From the MDN :
When a user opened a page using a
file:///
URI in Firefox 67 and earlier, the origin of the page was defined as the directory from which the page was opened. Resources in the same directory and its subdirectories were treated as having the same origin for purposes of the CORS same-origin rule.In response to CVE-2019-11730, Firefox 68 and later define the origin of a page opened using a
file:///
URI as unique. Therefore, other resources in the same directory or its subdirectories no longer satisfy the CORS same-origin rule. This new behavior is enabled by default using theprivacy.file_unique_origin
preference.
Also :
CORS requests may only use the HTTPS URL scheme, but the URL specified by the request is of a different type. This often occurs if the URL specifies a local file, using a
file:///
URL.To fix this problem, simply make sure you use HTTPS URLs when issuing requests involving CORS, such as
XMLHttpRequest
, Fetch APIs, Web Fonts (@font-face
), and WebGL textures, and XSL stylesheets.
The suggestion to "simply make sure you use HTTPS URLs" when using @font-face
is fine and all for files that are on a server, but what about HTML files that are supposed to be run locally?
For example, some of the HTML files I work on are used as documentation for Java products.
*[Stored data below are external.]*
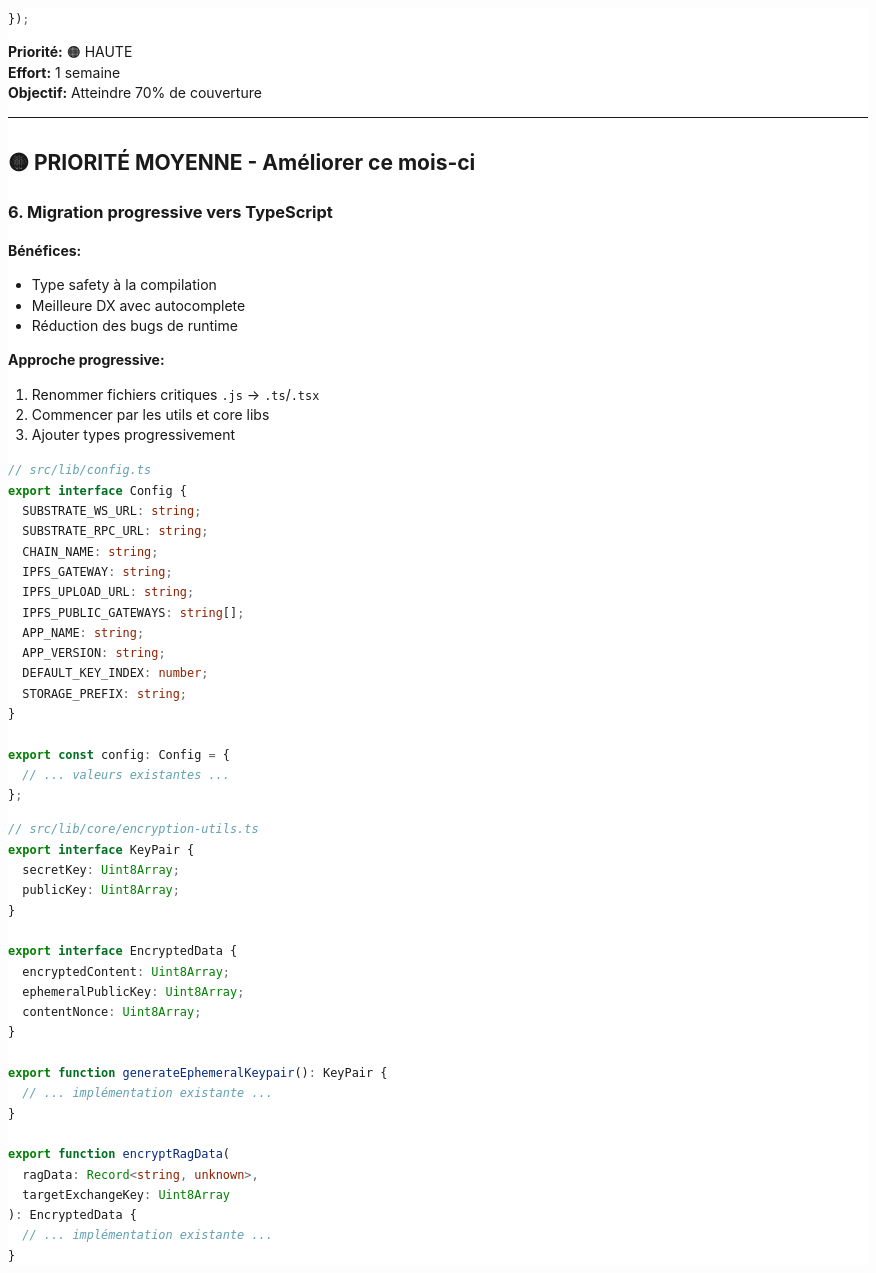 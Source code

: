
 ```javascript
});
```

**Priorité:** 🟠 HAUTE  
**Effort:** 1 semaine  
**Objectif:** Atteindre 70% de couverture

---

## 🟡 PRIORITÉ MOYENNE - Améliorer ce mois-ci

### 6. Migration progressive vers TypeScript
**Bénéfices:**
- Type safety à la compilation
- Meilleure DX avec autocomplete
- Réduction des bugs de runtime

**Approche progressive:**
1. Renommer fichiers critiques `.js` → `.ts`/`.tsx`
2. Commencer par les utils et core libs
3. Ajouter types progressivement

```typescript
// src/lib/config.ts
export interface Config {
  SUBSTRATE_WS_URL: string;
  SUBSTRATE_RPC_URL: string;
  CHAIN_NAME: string;
  IPFS_GATEWAY: string;
  IPFS_UPLOAD_URL: string;
  IPFS_PUBLIC_GATEWAYS: string[];
  APP_NAME: string;
  APP_VERSION: string;
  DEFAULT_KEY_INDEX: number;
  STORAGE_PREFIX: string;
}

export const config: Config = {
  // ... valeurs existantes ...
};
```

```typescript
// src/lib/core/encryption-utils.ts
export interface KeyPair {
  secretKey: Uint8Array;
  publicKey: Uint8Array;
}

export interface EncryptedData {
  encryptedContent: Uint8Array;
  ephemeralPublicKey: Uint8Array;
  contentNonce: Uint8Array;
}

export function generateEphemeralKeypair(): KeyPair {
  // ... implémentation existante ...
}

export function encryptRagData(
  ragData: Record<string, unknown>,
  targetExchangeKey: Uint8Array
): EncryptedData {
  // ... implémentation existante ...
}
```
These products are shipped to our customers and our customers are expected to open these HTML files on their laptops and desktops (without running a web server) if they want to learn how to use our products.
The only way I can think of to keep using our Web Fonts (which includes some icon fonts) is to embed the fonts in my CSS files instead of linking them externally.
Are there other options I'm overlooking?